L’énergie géothermique issue des roches superchaudes situées à des kilomètres sous nos pieds pourrait jouer un rôle majeur dans la transition énergétique. Il est nécessaire de développer des méthodes pour non seulement accéder à ces roches, mais aussi extraire leur chaleur. Un modèle informatique récent éclaire ce dernier point, décrivant pour la première fois ce qui se passe lorsque la roche à ces profondeurs et températures est exposée à des fluides capables de transférer la chaleur des roches à la surface.
Le modèle montre essentiellement la formation de microfissures créant un dense «nuage de perméabilité» à travers la roche affectée.
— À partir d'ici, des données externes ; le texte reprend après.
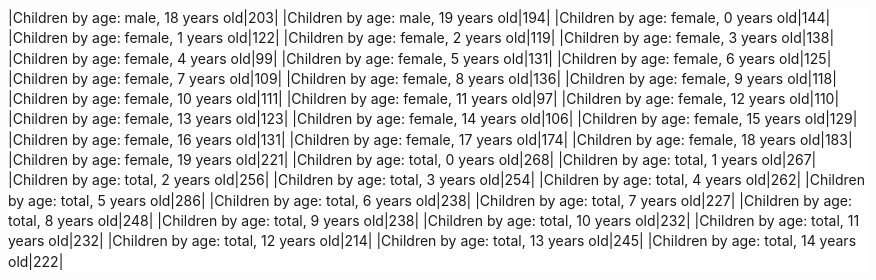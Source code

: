 |Children by age: male, 18 years old|203|
|Children by age: male, 19 years old|194|
|Children by age: female, 0 years old|144|
|Children by age: female, 1 years old|122|
|Children by age: female, 2 years old|119|
|Children by age: female, 3 years old|138|
|Children by age: female, 4 years old|99|
|Children by age: female, 5 years old|131|
|Children by age: female, 6 years old|125|
|Children by age: female, 7 years old|109|
|Children by age: female, 8 years old|136|
|Children by age: female, 9 years old|118|
|Children by age: female, 10 years old|111|
|Children by age: female, 11 years old|97|
|Children by age: female, 12 years old|110|
|Children by age: female, 13 years old|123|
|Children by age: female, 14 years old|106|
|Children by age: female, 15 years old|129|
|Children by age: female, 16 years old|131|
|Children by age: female, 17 years old|174|
|Children by age: female, 18 years old|183|
|Children by age: female, 19 years old|221|
|Children by age: total, 0 years old|268|
|Children by age: total, 1 years old|267|
|Children by age: total, 2 years old|256|
|Children by age: total, 3 years old|254|
|Children by age: total, 4 years old|262|
|Children by age: total, 5 years old|286|
|Children by age: total, 6 years old|238|
|Children by age: total, 7 years old|227|
|Children by age: total, 8 years old|248|
|Children by age: total, 9 years old|238|
|Children by age: total, 10 years old|232|
|Children by age: total, 11 years old|232|
|Children by age: total, 12 years old|214|
|Children by age: total, 13 years old|245|
|Children by age: total, 14 years old|222|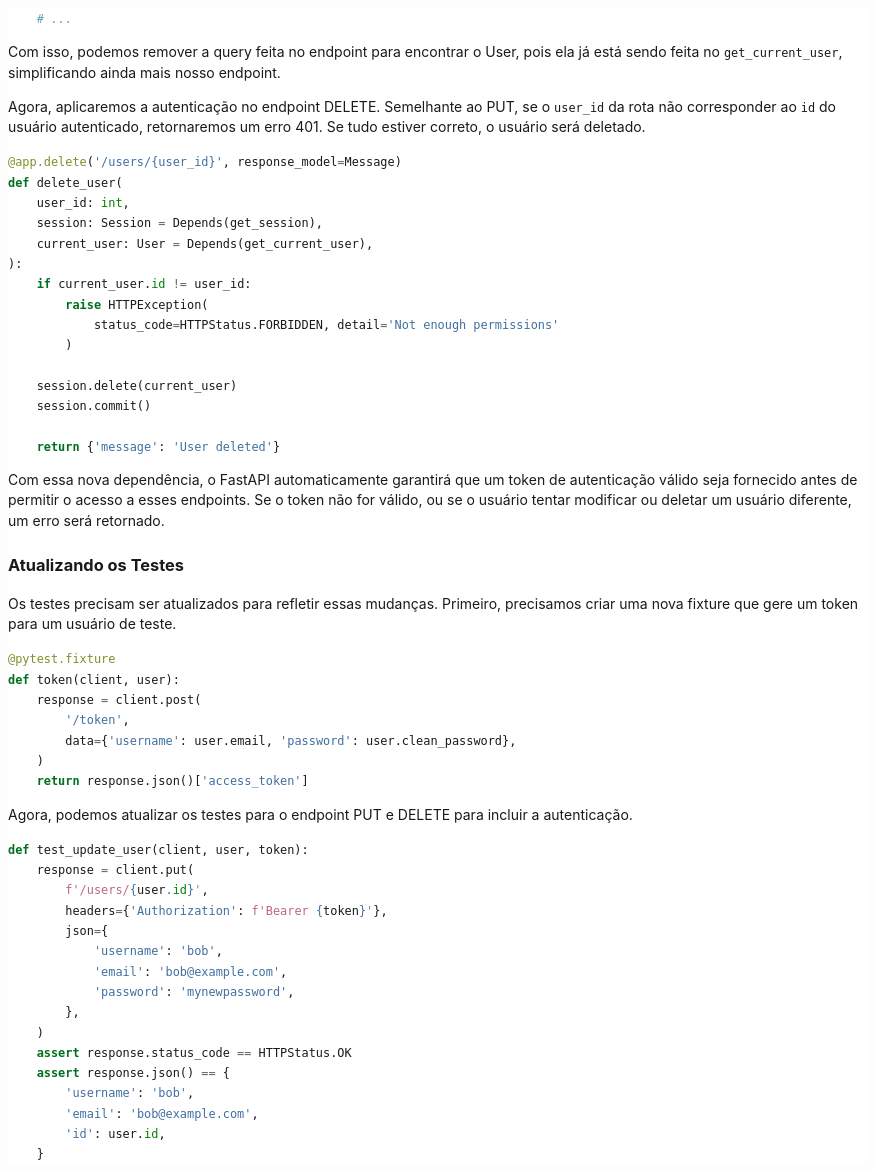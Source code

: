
 ```python title="fast_zero/app.py" hl_lines="15 17 18-20"
    # ...
```

Com isso, podemos remover a query feita no endpoint para encontrar o User, pois ela já está sendo feita no `get_current_user`, simplificando ainda mais nosso endpoint.

Agora, aplicaremos a autenticação no endpoint DELETE. Semelhante ao PUT, se o `user_id` da rota não corresponder ao `id` do usuário autenticado, retornaremos um erro 401. Se tudo estiver correto, o usuário será deletado.

```python title="fast_zero/app.py" hl_lines="5 7 8-11" linenums="75"
@app.delete('/users/{user_id}', response_model=Message)
def delete_user(
    user_id: int,
    session: Session = Depends(get_session),
    current_user: User = Depends(get_current_user),
):
    if current_user.id != user_id:
        raise HTTPException(
			status_code=HTTPStatus.FORBIDDEN, detail='Not enough permissions'
		)

    session.delete(current_user)
    session.commit()

    return {'message': 'User deleted'}
```

Com essa nova dependência, o FastAPI automaticamente garantirá que um token de autenticação válido seja fornecido antes de permitir o acesso a esses endpoints. Se o token não for válido, ou se o usuário tentar modificar ou deletar um usuário diferente, um erro será retornado.

### Atualizando os Testes

Os testes precisam ser atualizados para refletir essas mudanças. Primeiro, precisamos criar uma nova fixture que gere um token para um usuário de teste.

```python title="tests/conftest.py" linenums="57"
@pytest.fixture
def token(client, user):
    response = client.post(
        '/token',
        data={'username': user.email, 'password': user.clean_password},
    )
    return response.json()['access_token']
```

Agora, podemos atualizar os testes para o endpoint PUT e DELETE para incluir a autenticação.

```python title="tests/test_app.py" hl_lines="3 4 15 18 23 36 38 39"
def test_update_user(client, user, token):
    response = client.put(
        f'/users/{user.id}',
        headers={'Authorization': f'Bearer {token}'},
        json={
            'username': 'bob',
            'email': 'bob@example.com',
            'password': 'mynewpassword',
        },
    )
    assert response.status_code == HTTPStatus.OK
    assert response.json() == {
        'username': 'bob',
        'email': 'bob@example.com',
        'id': user.id,
    }

```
Cela contraste avec les fractures macroscopiques, plus grandes et moins nombreuses, induites par les systèmes géothermiques ingénierisés (EGS) utilisés aujourd’hui, qui opèrent plus près de la surface et à des températures beaucoup plus basses.
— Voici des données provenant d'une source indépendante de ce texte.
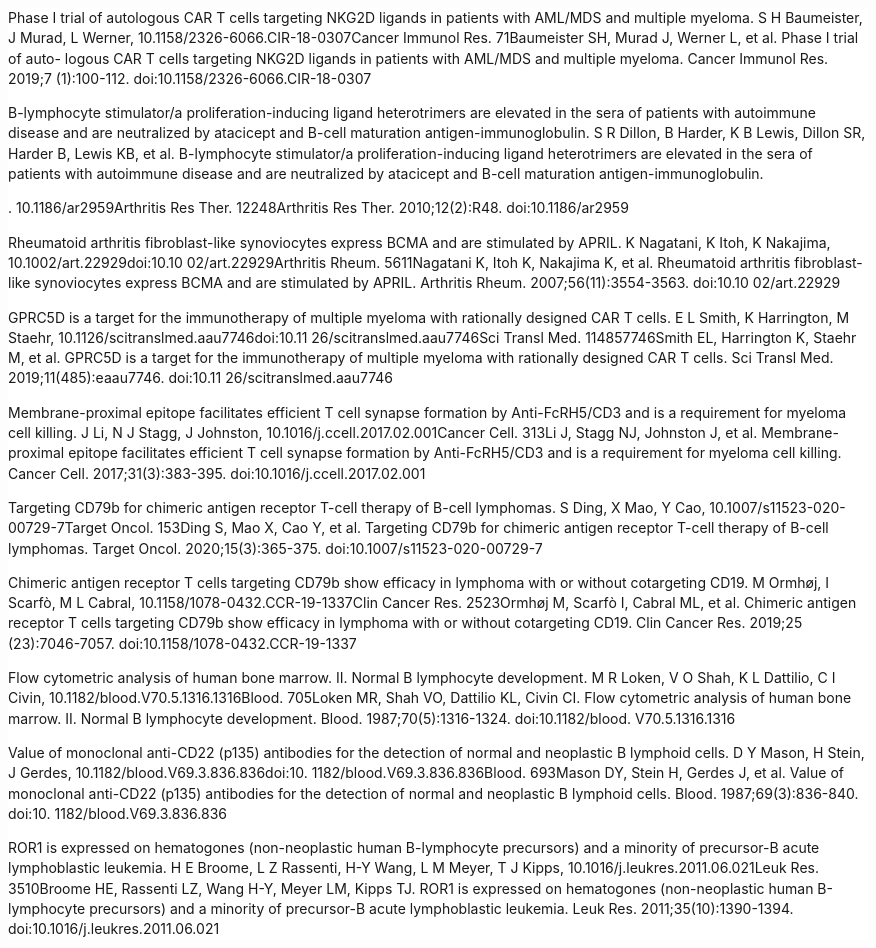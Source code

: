 Phase I trial of autologous CAR T cells targeting NKG2D ligands in patients with AML/MDS and multiple myeloma. S H Baumeister, J Murad, L Werner, 10.1158/2326-6066.CIR-18-0307Cancer Immunol Res. 71Baumeister SH, Murad J, Werner L, et al. Phase I trial of auto- logous CAR T cells targeting NKG2D ligands in patients with AML/MDS and multiple myeloma. Cancer Immunol Res. 2019;7 (1):100-112. doi:10.1158/2326-6066.CIR-18-0307

B-lymphocyte stimulator/a proliferation-inducing ligand heterotrimers are elevated in the sera of patients with autoimmune disease and are neutralized by atacicept and B-cell maturation antigen-immunoglobulin. S R Dillon, B Harder, K B Lewis, Dillon SR, Harder B, Lewis KB, et al. B-lymphocyte stimulator/a proliferation-inducing ligand heterotrimers are elevated in the sera of patients with autoimmune disease and are neutralized by atacicept and B-cell maturation antigen-immunoglobulin.

. 10.1186/ar2959Arthritis Res Ther. 12248Arthritis Res Ther. 2010;12(2):R48. doi:10.1186/ar2959

Rheumatoid arthritis fibroblast-like synoviocytes express BCMA and are stimulated by APRIL. K Nagatani, K Itoh, K Nakajima, 10.1002/art.22929doi:10.10 02/art.22929Arthritis Rheum. 5611Nagatani K, Itoh K, Nakajima K, et al. Rheumatoid arthritis fibroblast-like synoviocytes express BCMA and are stimulated by APRIL. Arthritis Rheum. 2007;56(11):3554-3563. doi:10.10 02/art.22929

GPRC5D is a target for the immunotherapy of multiple myeloma with rationally designed CAR T cells. E L Smith, K Harrington, M Staehr, 10.1126/scitranslmed.aau7746doi:10.11 26/scitranslmed.aau7746Sci Transl Med. 114857746Smith EL, Harrington K, Staehr M, et al. GPRC5D is a target for the immunotherapy of multiple myeloma with rationally designed CAR T cells. Sci Transl Med. 2019;11(485):eaau7746. doi:10.11 26/scitranslmed.aau7746

Membrane-proximal epitope facilitates efficient T cell synapse formation by Anti-FcRH5/CD3 and is a requirement for myeloma cell killing. J Li, N J Stagg, J Johnston, 10.1016/j.ccell.2017.02.001Cancer Cell. 313Li J, Stagg NJ, Johnston J, et al. Membrane-proximal epitope facilitates efficient T cell synapse formation by Anti-FcRH5/CD3 and is a requirement for myeloma cell killing. Cancer Cell. 2017;31(3):383-395. doi:10.1016/j.ccell.2017.02.001

Targeting CD79b for chimeric antigen receptor T-cell therapy of B-cell lymphomas. S Ding, X Mao, Y Cao, 10.1007/s11523-020-00729-7Target Oncol. 153Ding S, Mao X, Cao Y, et al. Targeting CD79b for chimeric antigen receptor T-cell therapy of B-cell lymphomas. Target Oncol. 2020;15(3):365-375. doi:10.1007/s11523-020-00729-7

Chimeric antigen receptor T cells targeting CD79b show efficacy in lymphoma with or without cotargeting CD19. M Ormhøj, I Scarfò, M L Cabral, 10.1158/1078-0432.CCR-19-1337Clin Cancer Res. 2523Ormhøj M, Scarfò I, Cabral ML, et al. Chimeric antigen receptor T cells targeting CD79b show efficacy in lymphoma with or without cotargeting CD19. Clin Cancer Res. 2019;25 (23):7046-7057. doi:10.1158/1078-0432.CCR-19-1337

Flow cytometric analysis of human bone marrow. II. Normal B lymphocyte development. M R Loken, V O Shah, K L Dattilio, C I Civin, 10.1182/blood.V70.5.1316.1316Blood. 705Loken MR, Shah VO, Dattilio KL, Civin CI. Flow cytometric analysis of human bone marrow. II. Normal B lymphocyte development. Blood. 1987;70(5):1316-1324. doi:10.1182/blood. V70.5.1316.1316

Value of monoclonal anti-CD22 (p135) antibodies for the detection of normal and neoplastic B lymphoid cells. D Y Mason, H Stein, J Gerdes, 10.1182/blood.V69.3.836.836doi:10. 1182/blood.V69.3.836.836Blood. 693Mason DY, Stein H, Gerdes J, et al. Value of monoclonal anti-CD22 (p135) antibodies for the detection of normal and neoplastic B lymphoid cells. Blood. 1987;69(3):836-840. doi:10. 1182/blood.V69.3.836.836

ROR1 is expressed on hematogones (non-neoplastic human B-lymphocyte precursors) and a minority of precursor-B acute lymphoblastic leukemia. H E Broome, L Z Rassenti, H-Y Wang, L M Meyer, T J Kipps, 10.1016/j.leukres.2011.06.021Leuk Res. 3510Broome HE, Rassenti LZ, Wang H-Y, Meyer LM, Kipps TJ. ROR1 is expressed on hematogones (non-neoplastic human B-lymphocyte precursors) and a minority of precursor-B acute lymphoblastic leukemia. Leuk Res. 2011;35(10):1390-1394. doi:10.1016/j.leukres.2011.06.021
Les simulations utilisant le modèle, rapportées dans un récent numéro de la revue Geothermal Energy, «confirment qu’un système superchaud peut fournir cinq à dix fois plus de puissance que celle produite aujourd’hui par les systèmes EGS pendant jusqu’à deux décennies», selon Trenton Cladouhos, Vice-président du développement des ressources géothermiques chez Quaise Energy, qui a financé les travaux.
Énergie des roches superchaudes
Les remarques de Trenton Cladouhos se sont concentrées sur les défis associés à l’extraction de la chaleur des profondeurs où les roches superchaudes atteignent des températures de plus de 375°C. L’eau s’infiltrant dans ces zones deviendrait supercritique. Cette phase semblable à la vapeur transporte 3 à 4 fois plus d’énergie que l’eau chaude ordinaire et, lorsqu’elle est acheminée vers des turbines en surface, se convertit 2 à 3 fois plus efficacement en électricité.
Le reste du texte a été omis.